Provided data Start Marker
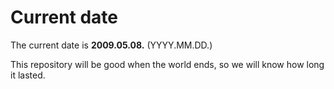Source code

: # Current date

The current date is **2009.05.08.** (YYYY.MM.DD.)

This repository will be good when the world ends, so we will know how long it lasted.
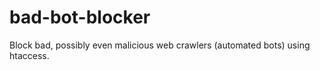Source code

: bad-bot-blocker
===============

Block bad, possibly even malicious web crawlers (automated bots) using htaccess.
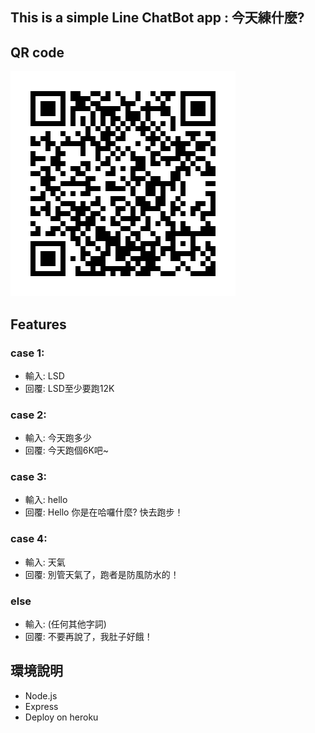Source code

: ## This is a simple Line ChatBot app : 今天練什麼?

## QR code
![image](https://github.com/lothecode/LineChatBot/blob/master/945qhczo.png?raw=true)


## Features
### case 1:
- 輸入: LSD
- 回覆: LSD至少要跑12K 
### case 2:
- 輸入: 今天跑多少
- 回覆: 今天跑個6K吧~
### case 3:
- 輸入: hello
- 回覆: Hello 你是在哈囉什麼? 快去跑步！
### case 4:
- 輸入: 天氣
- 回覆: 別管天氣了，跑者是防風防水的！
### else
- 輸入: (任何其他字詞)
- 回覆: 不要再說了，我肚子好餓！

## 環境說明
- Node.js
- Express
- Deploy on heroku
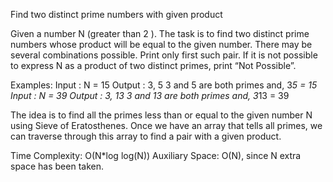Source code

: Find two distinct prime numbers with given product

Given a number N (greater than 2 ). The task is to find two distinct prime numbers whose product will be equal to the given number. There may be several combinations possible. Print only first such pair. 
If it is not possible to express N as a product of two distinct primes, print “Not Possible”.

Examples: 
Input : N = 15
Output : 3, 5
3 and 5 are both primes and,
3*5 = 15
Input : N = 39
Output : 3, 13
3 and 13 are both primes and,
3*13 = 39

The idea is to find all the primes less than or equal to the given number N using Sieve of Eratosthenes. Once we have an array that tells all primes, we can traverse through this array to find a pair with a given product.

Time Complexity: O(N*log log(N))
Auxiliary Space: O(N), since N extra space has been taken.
Provided data End Marker
Provided data Start Marker
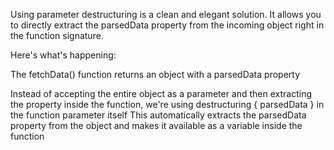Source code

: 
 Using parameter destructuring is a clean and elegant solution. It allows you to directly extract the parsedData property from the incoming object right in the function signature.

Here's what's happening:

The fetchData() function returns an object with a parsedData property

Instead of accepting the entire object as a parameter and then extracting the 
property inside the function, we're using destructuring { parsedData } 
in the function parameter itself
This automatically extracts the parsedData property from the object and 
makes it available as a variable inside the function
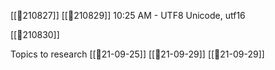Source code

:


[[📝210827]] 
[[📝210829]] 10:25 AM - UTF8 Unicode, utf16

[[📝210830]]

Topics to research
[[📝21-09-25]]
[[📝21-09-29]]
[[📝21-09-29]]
Provided data End Marker
● **What to do**: Starting with the line above that holds "3 and 5 are" and stopping with the line that holds "Auxiliary Space: O(N), since", reproduce each line exactly, omitting all other lines.

● **Solution**:
3 and 5 are both primes and,
3*5 = 15
Input : N = 39
Output : 3, 13
3 and 13 are both primes and,
3*13 = 39

The idea is to find all the primes less than or equal to the given number N using Sieve of Eratosthenes. Once we have an array that tells all primes, we can traverse through this array to find a pair with a given product.

Time Complexity: O(N*log log(N))
Auxiliary Space: O(N), since N extra space has been taken.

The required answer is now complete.